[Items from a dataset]
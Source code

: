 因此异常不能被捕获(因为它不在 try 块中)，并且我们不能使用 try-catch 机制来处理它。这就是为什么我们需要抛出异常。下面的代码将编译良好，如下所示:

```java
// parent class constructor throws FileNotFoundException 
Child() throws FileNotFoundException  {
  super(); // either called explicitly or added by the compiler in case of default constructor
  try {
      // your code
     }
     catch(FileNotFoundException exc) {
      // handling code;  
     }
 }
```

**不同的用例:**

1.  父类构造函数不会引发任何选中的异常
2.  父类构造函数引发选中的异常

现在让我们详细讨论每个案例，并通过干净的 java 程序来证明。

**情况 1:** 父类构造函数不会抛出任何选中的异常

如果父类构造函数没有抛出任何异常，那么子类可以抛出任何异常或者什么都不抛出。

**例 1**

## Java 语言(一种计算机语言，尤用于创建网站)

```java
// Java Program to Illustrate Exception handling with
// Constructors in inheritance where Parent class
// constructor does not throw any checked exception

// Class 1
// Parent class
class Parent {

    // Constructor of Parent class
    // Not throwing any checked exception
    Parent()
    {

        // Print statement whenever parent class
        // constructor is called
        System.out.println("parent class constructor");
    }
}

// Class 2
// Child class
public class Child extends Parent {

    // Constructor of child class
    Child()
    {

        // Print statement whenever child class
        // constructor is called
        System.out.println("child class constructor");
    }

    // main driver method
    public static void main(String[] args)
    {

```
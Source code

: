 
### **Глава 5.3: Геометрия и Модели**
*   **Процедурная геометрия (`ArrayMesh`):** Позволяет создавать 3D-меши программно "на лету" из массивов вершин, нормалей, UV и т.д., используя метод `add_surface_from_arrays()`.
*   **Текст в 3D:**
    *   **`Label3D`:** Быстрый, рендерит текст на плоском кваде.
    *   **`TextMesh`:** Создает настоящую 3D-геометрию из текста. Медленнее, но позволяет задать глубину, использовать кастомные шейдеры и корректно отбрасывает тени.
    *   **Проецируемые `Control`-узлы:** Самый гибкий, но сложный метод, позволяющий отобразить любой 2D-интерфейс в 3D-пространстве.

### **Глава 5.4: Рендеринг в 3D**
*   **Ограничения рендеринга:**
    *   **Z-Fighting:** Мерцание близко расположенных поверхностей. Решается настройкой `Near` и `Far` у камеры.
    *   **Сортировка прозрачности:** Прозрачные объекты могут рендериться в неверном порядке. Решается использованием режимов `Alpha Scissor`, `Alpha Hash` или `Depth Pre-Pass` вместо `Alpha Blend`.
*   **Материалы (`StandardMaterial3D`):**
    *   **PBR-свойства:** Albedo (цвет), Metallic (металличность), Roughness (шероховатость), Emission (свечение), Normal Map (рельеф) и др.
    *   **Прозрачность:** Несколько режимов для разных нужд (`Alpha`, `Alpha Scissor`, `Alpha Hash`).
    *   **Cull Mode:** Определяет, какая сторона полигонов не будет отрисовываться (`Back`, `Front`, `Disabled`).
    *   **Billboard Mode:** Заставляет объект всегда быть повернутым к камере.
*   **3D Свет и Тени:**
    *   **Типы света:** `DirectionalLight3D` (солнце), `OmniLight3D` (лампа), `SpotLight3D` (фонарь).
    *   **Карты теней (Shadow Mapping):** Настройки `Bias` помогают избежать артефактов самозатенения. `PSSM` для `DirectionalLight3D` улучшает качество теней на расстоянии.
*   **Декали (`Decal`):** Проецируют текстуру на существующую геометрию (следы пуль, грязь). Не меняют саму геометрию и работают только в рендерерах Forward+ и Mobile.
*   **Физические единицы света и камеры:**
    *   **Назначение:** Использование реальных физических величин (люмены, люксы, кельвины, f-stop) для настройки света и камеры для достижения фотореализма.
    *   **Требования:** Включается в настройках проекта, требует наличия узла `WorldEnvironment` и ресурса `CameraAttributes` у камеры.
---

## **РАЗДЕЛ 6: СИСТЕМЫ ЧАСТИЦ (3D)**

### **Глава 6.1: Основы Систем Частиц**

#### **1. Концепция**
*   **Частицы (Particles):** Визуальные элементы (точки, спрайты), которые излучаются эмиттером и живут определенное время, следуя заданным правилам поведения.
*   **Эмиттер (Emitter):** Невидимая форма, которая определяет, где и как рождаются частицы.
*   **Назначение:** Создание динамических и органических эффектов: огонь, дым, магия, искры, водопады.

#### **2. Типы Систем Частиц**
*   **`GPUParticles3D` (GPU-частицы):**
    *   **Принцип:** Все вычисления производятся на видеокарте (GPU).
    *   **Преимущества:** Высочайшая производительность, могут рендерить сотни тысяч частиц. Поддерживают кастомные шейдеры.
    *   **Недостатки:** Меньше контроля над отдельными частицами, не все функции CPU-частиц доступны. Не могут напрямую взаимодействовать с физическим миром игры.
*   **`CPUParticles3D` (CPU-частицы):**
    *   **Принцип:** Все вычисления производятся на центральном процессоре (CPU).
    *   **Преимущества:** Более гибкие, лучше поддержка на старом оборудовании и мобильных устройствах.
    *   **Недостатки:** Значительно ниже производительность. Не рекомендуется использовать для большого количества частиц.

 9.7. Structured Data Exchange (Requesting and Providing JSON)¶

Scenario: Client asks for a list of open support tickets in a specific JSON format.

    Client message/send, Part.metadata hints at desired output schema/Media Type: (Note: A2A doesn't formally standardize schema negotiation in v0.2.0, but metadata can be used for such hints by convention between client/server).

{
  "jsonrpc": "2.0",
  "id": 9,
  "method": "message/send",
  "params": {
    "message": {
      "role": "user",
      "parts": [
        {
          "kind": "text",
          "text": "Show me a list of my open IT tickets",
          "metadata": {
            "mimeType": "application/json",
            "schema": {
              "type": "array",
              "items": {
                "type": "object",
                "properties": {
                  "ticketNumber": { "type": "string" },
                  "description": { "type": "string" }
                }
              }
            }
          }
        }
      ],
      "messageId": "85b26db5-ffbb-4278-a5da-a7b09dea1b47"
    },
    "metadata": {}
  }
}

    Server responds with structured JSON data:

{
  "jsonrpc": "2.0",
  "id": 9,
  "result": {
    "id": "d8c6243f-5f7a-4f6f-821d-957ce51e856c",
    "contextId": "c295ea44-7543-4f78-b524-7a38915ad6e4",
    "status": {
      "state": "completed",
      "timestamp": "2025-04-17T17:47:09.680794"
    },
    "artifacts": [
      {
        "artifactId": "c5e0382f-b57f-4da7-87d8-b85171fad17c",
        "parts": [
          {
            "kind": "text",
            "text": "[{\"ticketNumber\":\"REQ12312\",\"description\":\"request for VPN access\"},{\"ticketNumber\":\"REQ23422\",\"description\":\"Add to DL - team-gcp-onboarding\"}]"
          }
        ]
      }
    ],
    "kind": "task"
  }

* Work instruction: Based on the records above, count the lines in which "Типы" occurs and provide only the number.

* Answer box: 2